Diese Vorurteile gehen halt mit der Gentrifizierung einher. Ein Stadtteil wird durch Künstler und Studenten hip, dann wird der aufpoliert, es zieht reichere Klientel zu bzw. die ehemaligen Studenten sind nun gutverdienende Akademiker und was der Bauer (hier: Akademiker) nicht kennt, das will er nicht. Das geht soweit, bis sich die Jungen, Unangepassten einen neuen Stadtteil suchen, auf den die Akademiker vorurteilsbeladen runterschauen solange bis dieser gentrifiziert wird and round and round and round. Das ist die gleiche Spirale wie bei neuer Technik...

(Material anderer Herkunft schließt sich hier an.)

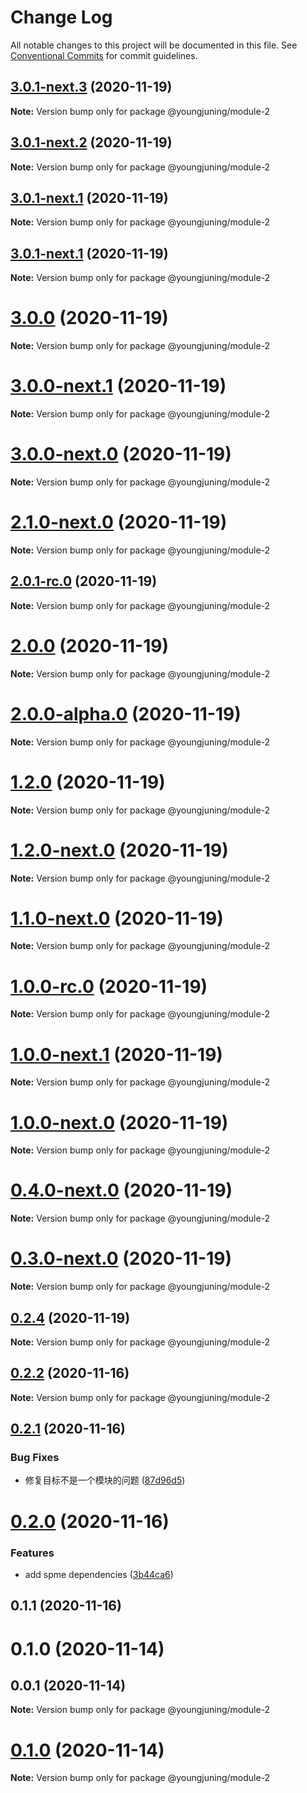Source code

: # Change Log

All notable changes to this project will be documented in this file.
See [Conventional Commits](https://conventionalcommits.org) for commit guidelines.

## [3.0.1-next.3](https://github.com/youngjuning/lerna-repo/compare/@youngjuning/module-2@3.0.1-next.2...@youngjuning/module-2@3.0.1-next.3) (2020-11-19)

**Note:** Version bump only for package @youngjuning/module-2

## [3.0.1-next.2](https://github.com/youngjuning/lerna-repo/compare/@youngjuning/module-2@3.0.1-next.1...@youngjuning/module-2@3.0.1-next.2) (2020-11-19)

**Note:** Version bump only for package @youngjuning/module-2

## [3.0.1-next.1](https://github.com/youngjuning/lerna-repo/compare/@youngjuning/module-2@3.0.1-next.0...@youngjuning/module-2@3.0.1-next.1) (2020-11-19)

**Note:** Version bump only for package @youngjuning/module-2

## [3.0.1-next.1](https://github.com/youngjuning/lerna-repo/compare/@youngjuning/module-2@3.0.1-next.0...@youngjuning/module-2@3.0.1-next.1) (2020-11-19)

**Note:** Version bump only for package @youngjuning/module-2

# [3.0.0](https://github.com/youngjuning/lerna-repo/compare/@youngjuning/module-2@3.0.0-next.1...@youngjuning/module-2@3.0.0) (2020-11-19)

**Note:** Version bump only for package @youngjuning/module-2

# [3.0.0-next.1](https://github.com/youngjuning/lerna-repo/compare/@youngjuning/module-2@3.0.0-next.0...@youngjuning/module-2@3.0.0-next.1) (2020-11-19)

**Note:** Version bump only for package @youngjuning/module-2

# [3.0.0-next.0](https://github.com/youngjuning/lerna-repo/compare/@youngjuning/module-2@2.1.0-next.0...@youngjuning/module-2@3.0.0-next.0) (2020-11-19)

**Note:** Version bump only for package @youngjuning/module-2

# [2.1.0-next.0](https://github.com/youngjuning/lerna-repo/compare/@youngjuning/module-2@2.0.1-rc.0...@youngjuning/module-2@2.1.0-next.0) (2020-11-19)

**Note:** Version bump only for package @youngjuning/module-2

## [2.0.1-rc.0](https://github.com/youngjuning/lerna-repo/compare/@youngjuning/module-2@2.0.0...@youngjuning/module-2@2.0.1-rc.0) (2020-11-19)

**Note:** Version bump only for package @youngjuning/module-2

# [2.0.0](https://github.com/youngjuning/lerna-repo/compare/@youngjuning/module-2@2.0.0-alpha.0...@youngjuning/module-2@2.0.0) (2020-11-19)

**Note:** Version bump only for package @youngjuning/module-2

# [2.0.0-alpha.0](https://github.com/youngjuning/lerna-repo/compare/@youngjuning/module-2@1.2.0...@youngjuning/module-2@2.0.0-alpha.0) (2020-11-19)

**Note:** Version bump only for package @youngjuning/module-2

# [1.2.0](https://github.com/youngjuning/lerna-repo/compare/@youngjuning/module-2@1.2.0-next.0...@youngjuning/module-2@1.2.0) (2020-11-19)

**Note:** Version bump only for package @youngjuning/module-2

# [1.2.0-next.0](https://github.com/youngjuning/lerna-repo/compare/@youngjuning/module-2@1.1.0-next.0...@youngjuning/module-2@1.2.0-next.0) (2020-11-19)

**Note:** Version bump only for package @youngjuning/module-2

# [1.1.0-next.0](https://github.com/youngjuning/lerna-repo/compare/@youngjuning/module-2@1.0.0-rc.0...@youngjuning/module-2@1.1.0-next.0) (2020-11-19)

**Note:** Version bump only for package @youngjuning/module-2

# [1.0.0-rc.0](https://github.com/youngjuning/lerna-repo/compare/@youngjuning/module-2@1.0.0-next.1...@youngjuning/module-2@1.0.0-rc.0) (2020-11-19)

**Note:** Version bump only for package @youngjuning/module-2

# [1.0.0-next.1](https://github.com/youngjuning/lerna-repo/compare/@youngjuning/module-2@1.0.0-next.0...@youngjuning/module-2@1.0.0-next.1) (2020-11-19)

**Note:** Version bump only for package @youngjuning/module-2

# [1.0.0-next.0](https://github.com/youngjuning/lerna-repo/compare/@youngjuning/module-2@0.4.0-next.0...@youngjuning/module-2@1.0.0-next.0) (2020-11-19)

**Note:** Version bump only for package @youngjuning/module-2

# [0.4.0-next.0](https://github.com/youngjuning/lerna-repo/compare/@youngjuning/module-2@0.3.0-next.0...@youngjuning/module-2@0.4.0-next.0) (2020-11-19)

**Note:** Version bump only for package @youngjuning/module-2

# [0.3.0-next.0](https://github.com/youngjuning/lerna-repo/compare/@youngjuning/module-2@0.2.4...@youngjuning/module-2@0.3.0-next.0) (2020-11-19)

**Note:** Version bump only for package @youngjuning/module-2

## [0.2.4](https://github.com/youngjuning/lerna-repo/compare/@youngjuning/module-2@0.2.3...@youngjuning/module-2@0.2.4) (2020-11-19)

**Note:** Version bump only for package @youngjuning/module-2

## [0.2.2](https://github.com/youngjuning/lerna-repo/compare/@youngjuning/module-2@0.2.1...@youngjuning/module-2@0.2.2) (2020-11-16)

**Note:** Version bump only for package @youngjuning/module-2

## [0.2.1](https://github.com/youngjuning/lerna-repo/compare/@youngjuning/module-2@0.2.0...@youngjuning/module-2@0.2.1) (2020-11-16)

### Bug Fixes

- 修复目标不是一个模块的问题 ([87d96d5](https://github.com/youngjuning/lerna-repo/commit/87d96d59326e7a8983bd5ff9e33f80226ee0df72))

# [0.2.0](https://github.com/youngjuning/lerna-repo/compare/@youngjuning/module-2@0.1.1...@youngjuning/module-2@0.2.0) (2020-11-16)

### Features

- add spme dependencies ([3b44ca6](https://github.com/youngjuning/lerna-repo/commit/3b44ca6f7440c95a80dde6306ad44e514010e7b6))

## 0.1.1 (2020-11-16)

# 0.1.0 (2020-11-14)

## 0.0.1 (2020-11-14)

**Note:** Version bump only for package @youngjuning/module-2

# [0.1.0](https://github.com/youngjuning/lerna-repo/compare/v0.0.1...v0.1.0) (2020-11-14)

**Note:** Version bump only for package @youngjuning/module-2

Hmm, vielleicht ist die Frage eher, was man unter gentrifiziert versteht? Weil, "oh, das ist ja viel schöner hier als ich gedacht hätte" habe ich auch schon oft gehört. Bei uns liegt das tatsächlich daran, dass eben viel renoviert und neu gemacht wird und es jetzt schöner ist. Vor zehn Jahren hätte ich hier auch nicht unbedingt wohnen wollen. Aber es gibt eben durchaus eine große ethnische Vielfalt bei uns, auch einhergehend mit einer Menge marokkanischen und türkischen Döner-Bude-cum-Shisha-Lounge-meets-Teehaus-Einrichtungen. Und das ist ganz eindeutig etwas, dass ich an diesem Stadtteil mag! Eben das Bunte und Unterschiedliche. Aber gäbe Aber die Gentrifizierung merkt man halt daran, dass die sich weniger halten können und stattdessen Design-Lichtläden und Antiquitätenshops aufmachen. Und Cafés. Wie du schon schreibst, wir sind hier auch noch durchmischt, die Frage ist eben wie lange noch...Aber auf der anderen Seite: gäbe es all das nicht, was durch die Gentrifizierung gekommen ist, wahrscheinlich würde ich hier nicht wohnen.
Ist das so klarer?
Ja, viel klarer. Mir war irgendwie nur der Sprung von Gentrifizierung zu Solidarität im ersten Anlauf nicht so klar. Ich bin aber noch nicht so sicher - einerseits stimme ich dir zu, was die Solidarität angeht, und mich nervt es oft furchtbar wenn ich merke, dass ich manche Situationen oder Lebensumstände auch nicht so wirklich nachvollziehen kann, weil ich eben schon hauptsächlich mit Menschen in einer ähnlichen Lebenssituation (sprich Mittelstands-Akademiker) Beziehungen habe.
Andererseits bin ich mir unsicher, was man im Fall der Gentrifizierung nun machen sollte, auch wieder nicht sicher. Man kann natürlich von staatlicher Seite viel mehr eingreifen, wie das z.B. in den Niederlanden der Fall ist, um eine Durchmischung zu fördern. Das hat halt dann andere Nachteile und Konsequenzen. So die offensichtliche Konsequenz fällt mir nicht ein. (Aber das Problem sehe ich in ganz vielen Bereichen, gerade auch in der Frage "schicke ich mein Kind nun auf die tolle alternative Schule mit Mittelstandsklientel oder doch in die Grundschule um die Ecke mit hoher Ausländerquote?" z.B.